- Opening Delimiter -

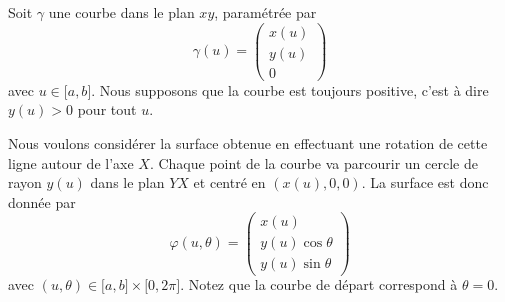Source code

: Soit $\gamma$ une courbe dans le plan $xy$, paramétrée par
\begin{equation}
    \gamma(u)=\begin{pmatrix}
        x(u)    \\
        y(u)    \\
        0
    \end{pmatrix}
\end{equation}
avec $u\in\mathopen[ a , b \mathclose]$. Nous supposons que la courbe est toujours positive, c'est à dire $y(u)>0$ pour tout $u$.

Nous voulons considérer la surface obtenue en effectuant une rotation de cette ligne autour de l'axe $X$. Chaque point de la courbe va parcourir un cercle de rayon $y(u)$ dans le plan $YX$ et centré en $(x(u),0,0)$. La surface est donc donnée par
\begin{equation}
    \varphi(u,\theta)=\begin{pmatrix}
        x(u)    \\
        y(u)\cos\theta    \\
        y(u)\sin\theta
    \end{pmatrix}
\end{equation}
avec $(u,\theta)\in\mathopen[ a , b \mathclose]\times \mathopen[ 0 , 2\pi \mathclose]$. Notez que la courbe de départ correspond à $\theta=0$.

- Closing Delimiter -

# Work task:
Which lines of the material contain "avec"? List them.

# Solution to this problem:
avec $u\in\mathopen[ a , b \mathclose]$. Nous supposons que la courbe est toujours positive, c'est à dire $y(u)>0$ pour tout $u$.
avec $(u,\theta)\in\mathopen[ a , b \mathclose]\times \mathopen[ 0 , 2\pi \mathclose]$. Notez que la courbe de départ correspond à $\theta=0$.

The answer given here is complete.